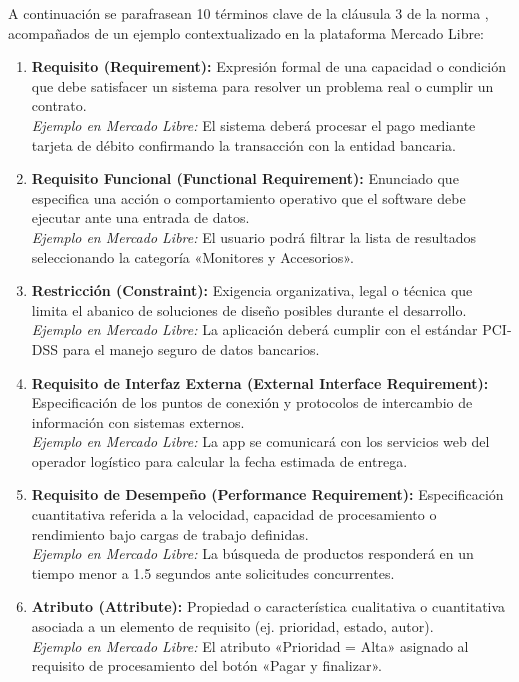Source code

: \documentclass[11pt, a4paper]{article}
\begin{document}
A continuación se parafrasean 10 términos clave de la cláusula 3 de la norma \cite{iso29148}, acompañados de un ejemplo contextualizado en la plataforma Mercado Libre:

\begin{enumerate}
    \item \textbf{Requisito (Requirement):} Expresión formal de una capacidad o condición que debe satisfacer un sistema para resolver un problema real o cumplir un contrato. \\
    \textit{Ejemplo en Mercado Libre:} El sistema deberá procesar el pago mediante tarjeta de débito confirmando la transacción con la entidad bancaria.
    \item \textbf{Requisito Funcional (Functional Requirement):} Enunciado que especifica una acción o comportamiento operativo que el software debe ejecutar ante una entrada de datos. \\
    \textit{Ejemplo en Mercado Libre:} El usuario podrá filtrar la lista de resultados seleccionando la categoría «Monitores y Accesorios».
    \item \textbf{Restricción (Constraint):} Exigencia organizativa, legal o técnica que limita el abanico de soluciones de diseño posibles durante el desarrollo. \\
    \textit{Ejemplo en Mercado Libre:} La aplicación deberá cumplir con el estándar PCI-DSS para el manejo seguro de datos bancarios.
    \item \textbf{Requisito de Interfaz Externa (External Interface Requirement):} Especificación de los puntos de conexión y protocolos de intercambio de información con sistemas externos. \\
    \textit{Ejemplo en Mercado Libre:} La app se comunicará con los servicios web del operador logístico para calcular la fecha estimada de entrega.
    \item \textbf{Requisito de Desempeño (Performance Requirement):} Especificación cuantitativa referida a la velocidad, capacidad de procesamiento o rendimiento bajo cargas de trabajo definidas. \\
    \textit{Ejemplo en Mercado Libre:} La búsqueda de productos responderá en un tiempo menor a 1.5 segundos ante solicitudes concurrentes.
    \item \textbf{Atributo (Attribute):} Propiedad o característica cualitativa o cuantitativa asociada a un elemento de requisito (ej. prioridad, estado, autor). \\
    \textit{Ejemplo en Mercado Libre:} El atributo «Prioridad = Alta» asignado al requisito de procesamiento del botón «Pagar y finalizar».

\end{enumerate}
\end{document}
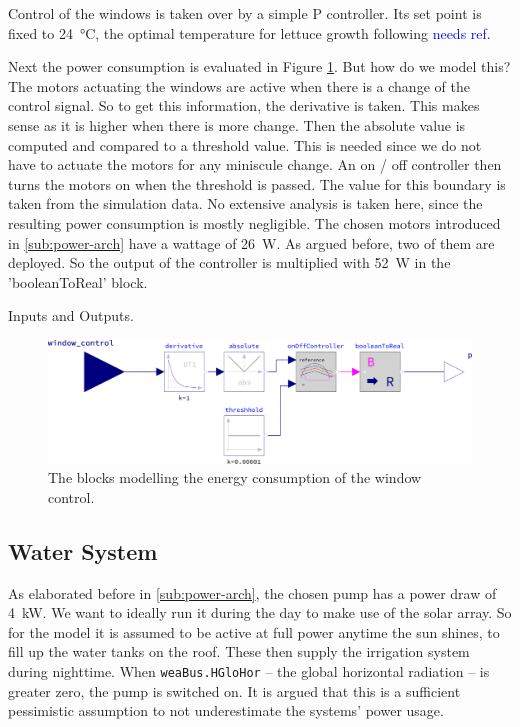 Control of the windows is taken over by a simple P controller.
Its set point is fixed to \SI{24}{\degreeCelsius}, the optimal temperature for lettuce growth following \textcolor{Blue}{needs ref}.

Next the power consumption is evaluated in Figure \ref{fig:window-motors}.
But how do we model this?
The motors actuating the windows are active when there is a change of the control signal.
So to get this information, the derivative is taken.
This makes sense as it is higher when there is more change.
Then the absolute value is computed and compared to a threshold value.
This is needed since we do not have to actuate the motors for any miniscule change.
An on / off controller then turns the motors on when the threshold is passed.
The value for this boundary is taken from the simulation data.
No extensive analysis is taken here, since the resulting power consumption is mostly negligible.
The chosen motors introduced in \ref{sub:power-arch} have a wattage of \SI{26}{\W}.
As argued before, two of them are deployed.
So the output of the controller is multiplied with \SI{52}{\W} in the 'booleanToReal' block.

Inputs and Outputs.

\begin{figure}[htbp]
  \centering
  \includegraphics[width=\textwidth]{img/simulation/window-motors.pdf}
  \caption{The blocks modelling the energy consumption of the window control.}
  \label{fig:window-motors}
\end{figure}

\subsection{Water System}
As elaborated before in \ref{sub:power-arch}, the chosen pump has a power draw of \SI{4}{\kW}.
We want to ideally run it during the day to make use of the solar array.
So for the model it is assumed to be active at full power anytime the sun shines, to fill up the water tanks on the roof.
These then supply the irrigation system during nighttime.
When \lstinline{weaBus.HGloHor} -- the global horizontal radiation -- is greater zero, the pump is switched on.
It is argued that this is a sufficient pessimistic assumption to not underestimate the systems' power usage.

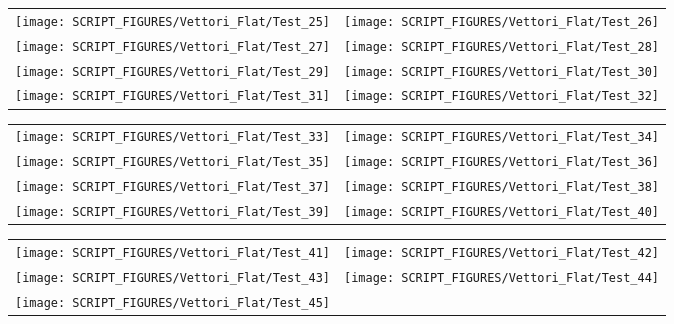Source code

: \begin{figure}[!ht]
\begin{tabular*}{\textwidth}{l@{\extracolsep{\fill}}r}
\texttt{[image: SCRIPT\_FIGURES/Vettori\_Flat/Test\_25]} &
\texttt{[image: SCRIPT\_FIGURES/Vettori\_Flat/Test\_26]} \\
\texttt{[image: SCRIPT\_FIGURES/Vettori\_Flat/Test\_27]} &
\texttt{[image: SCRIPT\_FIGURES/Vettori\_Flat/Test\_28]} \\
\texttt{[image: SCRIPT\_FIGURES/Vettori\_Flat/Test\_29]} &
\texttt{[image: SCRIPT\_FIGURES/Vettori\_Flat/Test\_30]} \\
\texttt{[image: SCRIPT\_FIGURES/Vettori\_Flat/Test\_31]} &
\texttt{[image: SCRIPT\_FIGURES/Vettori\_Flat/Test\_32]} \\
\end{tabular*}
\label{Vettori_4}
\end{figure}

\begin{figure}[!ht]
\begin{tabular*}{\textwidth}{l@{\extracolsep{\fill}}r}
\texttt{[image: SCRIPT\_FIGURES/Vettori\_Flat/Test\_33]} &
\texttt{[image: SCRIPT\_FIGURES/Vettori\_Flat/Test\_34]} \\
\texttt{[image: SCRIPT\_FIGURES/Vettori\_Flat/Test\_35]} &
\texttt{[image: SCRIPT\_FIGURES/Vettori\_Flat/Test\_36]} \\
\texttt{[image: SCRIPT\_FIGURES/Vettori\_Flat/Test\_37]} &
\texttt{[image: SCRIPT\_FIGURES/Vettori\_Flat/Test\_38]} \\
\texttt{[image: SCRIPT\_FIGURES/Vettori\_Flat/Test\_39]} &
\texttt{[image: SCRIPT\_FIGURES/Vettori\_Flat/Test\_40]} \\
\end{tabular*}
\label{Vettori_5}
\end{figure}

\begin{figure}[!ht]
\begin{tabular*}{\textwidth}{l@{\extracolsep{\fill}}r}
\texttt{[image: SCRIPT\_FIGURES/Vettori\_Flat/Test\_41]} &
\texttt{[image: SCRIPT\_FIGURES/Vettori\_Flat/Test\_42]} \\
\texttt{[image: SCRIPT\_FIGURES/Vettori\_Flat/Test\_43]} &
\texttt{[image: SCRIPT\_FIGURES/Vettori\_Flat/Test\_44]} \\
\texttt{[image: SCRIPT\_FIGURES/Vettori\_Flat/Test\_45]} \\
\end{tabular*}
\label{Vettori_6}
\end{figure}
---
## [Task to carry out]
Please copy out each line of the data in which the word "argued" occurs.

## [Task solution]
As argued before, two of them are deployed.
It is argued that this is a sufficient pessimistic assumption to not underestimate the systems' power usage.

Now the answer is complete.